David Nolan wrote:
> 
> --On October 13, 2006 9:41:52 AM -0400 Bill Chmura <[EMAIL PROTECTED]> 
> wrote:
> 
>> Hello,
>>
>> Yesterday I installed two temperature sensors in my server room.  I set
>> them both for 10 degrees higher than the current.  Well, the building
>> people raise the temperature up at night to save on energy.
>>
>> I do have my own cooling system in there, but it did not compensate for
>> the building raising and set off the alarms.
>>
>> My threshold was for 75 degrees and the peek it went up to was 76.
>> Unfortunately it paged me around 75 times last night.
>>
> 
> Ah, I believe you've just learned the first lesson of monitoring...  Never 
> enable paging on a new test/service until you've run the monitoring test 
> for a while first.
> 
> 
> 
>> So it basically went like this:
>>
>> ALERT (temp 75.7)
>> UPALERT (temp 75.3)
>> ALERT (temp 75.4)
>> UPALERT (temp 75.6)
>> etc, etc...
>>
>> All of these are above the stated MAX limit of 75.  For some reason,
>> ever other one is coming as good news - even though the temperature
>> could have gone up.
>>
>>
>> I am going to spend part of today insuring I can sleep tonight (first by
>> raising the MAX temp) by solving this - but if anyone has any thoughts
>> on this - i would love to hear them.
> 
> 
> I have a suspicion of whats going on here.  I believe the current mon 
> version has a feature (or bug, depending on your point of view) where the 
> UPALERT summary & detail messages are actualy from the last failure, not 
> from the OK test.  I suspect the temperature was actually crossing the 
> threshold repeatedly, something like this:
> 
> test 1:  75.7 -> ALERT 75.7
> test 2: 75.3 (no alert)
> test 3: <75 -> UPALERT 75.3
> etc...
> 
> There has been debate in the past about whether providing the 'last 
> failure' content is useful for indicating what failure ended, or is 
> confusing because it looks like its saying that state is OK.  I feel its 
> confusing, and at CMU we're running with a patched mon that provides the 
> success output during an
> upalert.
> 
> I can't remember right now whether a decision was made about changing this 
> behavior.  If we decided to change it, the change must have gotten missed 
> during one of the big merges between Jim's alert structure rewrites and my 
> behavior changes.
> 
> So, the messages you got were confusing, but the temperature was probably 
> crossing your threshold repeatedly.  You might want to experiment with 
> putting a longer threshold in place before you alert, i.e. 'alertafter 3'. 
> Or you could de-bounce the monitor test somehow.  Maybe configure it with 
> two values, a low-water mark and a high-water mark, and exit with different 
> exit codes. e.g. use exit code 1 when temperature is 75-78, exit code 2 
> with temperature over 78.  Then you could only send email on temperatures 
> in the 75-78 range, and page on temps over 78.
> 
> -David

Yeah, the second lesson is to never ever enable paging :)

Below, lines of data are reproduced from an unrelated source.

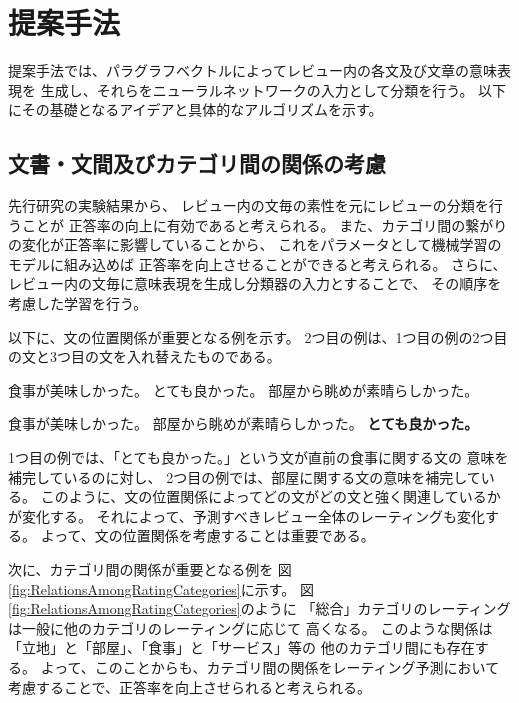 \section{提案手法} \label{sec:ProposedMethod}

提案手法では、パラグラフベクトルによってレビュー内の各文及び文章の意味表現を
生成し、それらをニューラルネットワークの入力として分類を行う。
以下にその基礎となるアイデアと具体的なアルゴリズムを示す。


\subsection{文書・文間及びカテゴリ間の関係の考慮}

先行研究\cite{fujitani15}の実験結果から、
レビュー内の文毎の素性を元にレビューの分類を行うことが
正答率の向上に有効であると考えられる。
また、カテゴリ間の繋がりの変化が正答率に影響していることから、
これをパラメータとして機械学習のモデルに組み込めば
正答率を向上させることができると考えられる。
さらに、レビュー内の文毎に意味表現を生成し分類器の入力とすることで、
その順序を考慮した学習を行う。

以下に、文の位置関係が重要となる例を示す。
2つ目の例は、1つ目の例の2つ目の文と3つ目の文を入れ替えたものである。
\begin{addmargin}{8ex}
  \vspace{1em}
  食事が美味しかった。
  とても良かった。
  部屋から眺めが素晴らしかった。
\end{addmargin}
\begin{addmargin}{8ex}
  \vspace{1em}
  食事が美味しかった。
  部屋から眺めが素晴らしかった。
  \textbf{とても良かった。}
\end{addmargin}
1つ目の例では、「とても良かった。」という文が直前の食事に関する文の
意味を補完しているのに対し、
2つ目の例では、部屋に関する文の意味を補完している。
このように、文の位置関係によってどの文がどの文と強く関連しているかが変化する。
それによって、予測すべきレビュー全体のレーティングも変化する。
よって、文の位置関係を考慮することは重要である。

次に、カテゴリ間の関係が重要となる例を
図\ref{fig:RelationsAmongRatingCategories}に示す。
図\ref{fig:RelationsAmongRatingCategories}のように
「総合」カテゴリのレーティングは一般に他のカテゴリのレーティングに応じて
高くなる。
このような関係は「立地」と「部屋」、「食事」と「サービス」等の
他のカテゴリ間にも存在する。
よって、このことからも、カテゴリ間の関係をレーティング予測において
考慮することで、正答率を向上させられると考えられる。

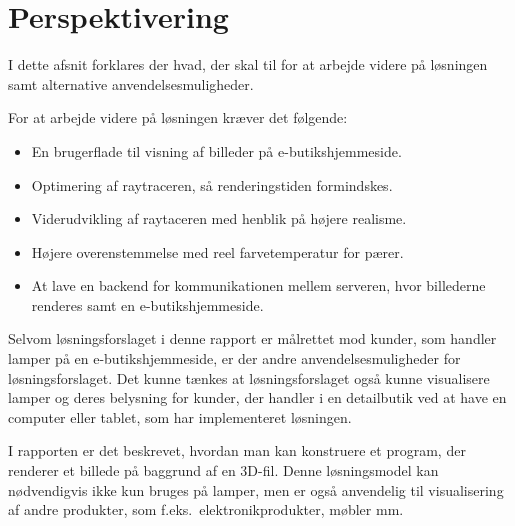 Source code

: \section{Perspektivering}
I dette afsnit forklares der hvad, der skal til for at arbejde videre på løsningen samt alternative anvendelsesmuligheder. 

For at arbejde videre på løsningen kræver det følgende:

\begin{itemize}
\item En brugerflade til visning af billeder på e-butikshjemmeside.
\item Optimering af raytraceren, så renderingstiden formindskes. 
\item Viderudvikling af raytaceren med henblik på højere realisme.
\item Højere overenstemmelse med reel farvetemperatur for pærer.  
\item At lave en backend for kommunikationen mellem serveren, hvor billederne renderes samt en e-butikshjemmeside.
\end{itemize}

Selvom løsningsforslaget i denne rapport er målrettet mod kunder, som handler lamper på en e-butikshjemmeside, er der andre anvendelsesmuligheder for løsningsforslaget. Det kunne tænkes at løsningsforslaget også kunne visualisere lamper og deres belysning for kunder, der handler i en detailbutik ved at have en computer eller tablet, som har implementeret løsningen. 

I rapporten er det beskrevet, hvordan man kan konstruere et program, der renderer et billede på baggrund af en 3D-fil. Denne løsningsmodel kan nødvendigvis ikke kun bruges på lamper, men er også anvendelig til visualisering af andre produkter, som f.eks.\ elektronikprodukter, møbler mm.

\clearpage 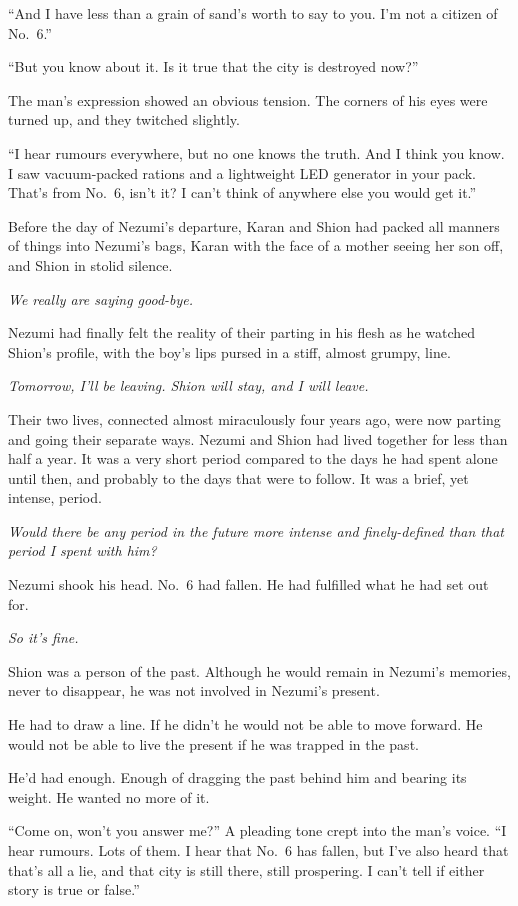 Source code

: ``And I have less than a grain of sand's worth to say to you. I'm not a
citizen of No.~6.''

``But you know about it. Is it true that the city is destroyed now?''

The man's expression showed an obvious tension. The corners of his eyes
were turned up, and they twitched slightly.

``I hear rumours everywhere, but no one knows the truth. And I think you
know. I saw vacuum-packed rations and a lightweight LED
generator in your pack. That's from No.~6, isn't it? I can't think of
anywhere else you would get it.''

Before the day of Nezumi's departure, Karan and Shion had packed all
manners of things into Nezumi's bags, Karan with the face of a mother
seeing her son off, and Shion in stolid silence.

\emph{We really are saying good-bye.}

Nezumi had finally felt the reality of their parting in his flesh as he
watched Shion's profile, with the boy's lips pursed in a stiff, almost
grumpy, line.

\emph{Tomorrow, I'll be leaving. Shion will stay, and I will leave.}

Their two lives, connected almost miraculously four years ago, were now
parting and going their separate ways. Nezumi and Shion had lived
together for less than half a year. It was a very short period compared
to the days he had spent alone until then, and probably to the days that
were to follow. It was a brief, yet intense, period.

\emph{Would there be any period in the future more intense and finely-defined
than that period I spent with him?}

Nezumi shook his head. No.~6 had fallen. He had fulfilled what he had
set out for.

\emph{So it's fine.}

Shion was a person of the past. Although he would remain in Nezumi's
memories, never to disappear, he was not involved in Nezumi's present.

He had to draw a line. If he didn't he would not be able to move
forward. He would not be able to live the present if he was trapped in
the past.

He'd had enough. Enough of dragging the past behind him and
bearing its weight. He wanted no more of it.

``Come on, won't you answer me?'' A pleading tone crept into the man's
voice. ``I hear rumours. Lots of them. I hear that No.~6 has fallen, but
I've also heard that that's all a lie, and that city is still there,
still prospering. I can't tell if either story is true or false.''

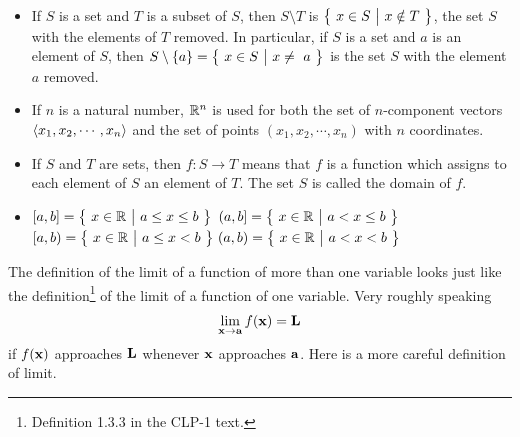 \addtocounter{theorem}{-1}
\begin{notn}[continued]
\begin{itemize}
\item
If $S$ is a set and $T$ is a subset of $S$, then $S\setminus T$
 is $\big\{ \ x\in S\ \big|\ x\notin T\ \big\}$, the set $S$ with the elements of $T$ removed.
In particular, if  $S$ is a set and $a$ is an element of $S$, 
then $S\setminus\{a\}=\Set{x\in S}{x\ne\ a}$ is the set $S$ with the element $a$ removed.
\item
If $n$ is a natural number, $\mathbb{R}^n$ is used for both the 
set of $n$-component vectors  $\left< x_1,x_2,\cdots,x_n \right>$ and 
the set of  points $(x_1,x_2,\cdots,x_n)$ with $n$ coordinates.
\item
If $S$ and $T$ are sets, then $f:S\rightarrow T$ means that
$f$ is a function which assigns to each element of $S$ an element of $T$.
The set $S$ is called the domain of $f$.
\item
 $[a,b]=\big\{ \ x\in\mathbb{R}\ \big|\ a\le x\le b\ \big\}$ \qquad
 $(a,b]=\big\{ \ x\in\mathbb{R}\ \big|\ a< x\le b\ \big\}$ \\
 $[a,b)=\big\{ \ x\in\mathbb{R}\ \big|\ a\le x< b\ \big\}$ \qquad
 $\!(a,b)=\big\{ \ x\in\mathbb{R}\ \big|\ a< x< b\ \big\}$

\end{itemize}
\end{notn}


The definition of the limit of a function of more than one
variable looks just like the 
definition\footnote{Definition 1.3.3 in the CLP-1 text.}
of the limit of a function of one variable. 
Very roughly speaking
\begin{align*}
  \lim_{\mathbf{x}\to \mathbf{a}} f(\mathbf{x}) = \mathbf{L}
\end{align*}
if $f(\mathbf{x})$ approaches  $\mathbf{L}$ whenever $\mathbf{x}$ approaches $\mathbf{a}$.
Here is a more careful definition of limit.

I did run it for all of yesterday, just not through the surprise climate 
change that happens at night here apparently.

My first thought was the threshold, but the "last error" through me 
somewhat.

Well, I would have to agree with your idea there...  I've traced through 
all the code for that monitor and have not found any issues.  I've also 
not been able to replicate it today (which just pisses me off all the 
more).  But that was not thinking it was crossing the threshold.

I set the alert temperature to right around where it is now, and 
hopefully in a little while I will have replicated the problem...

<a little while passes>

Well, it seems to be doing the same thing, bouncing around.  So thank 
you for whacking me on the head with that.

I am thinking the solution for this is to set my alerts a bit higher, 
and sent the alert after a bit higher to account for it.  But not much 
higher since they should no longer be on the "verge" - even at night 
during climate control.

Hey, thanks for the help - I appreciate it.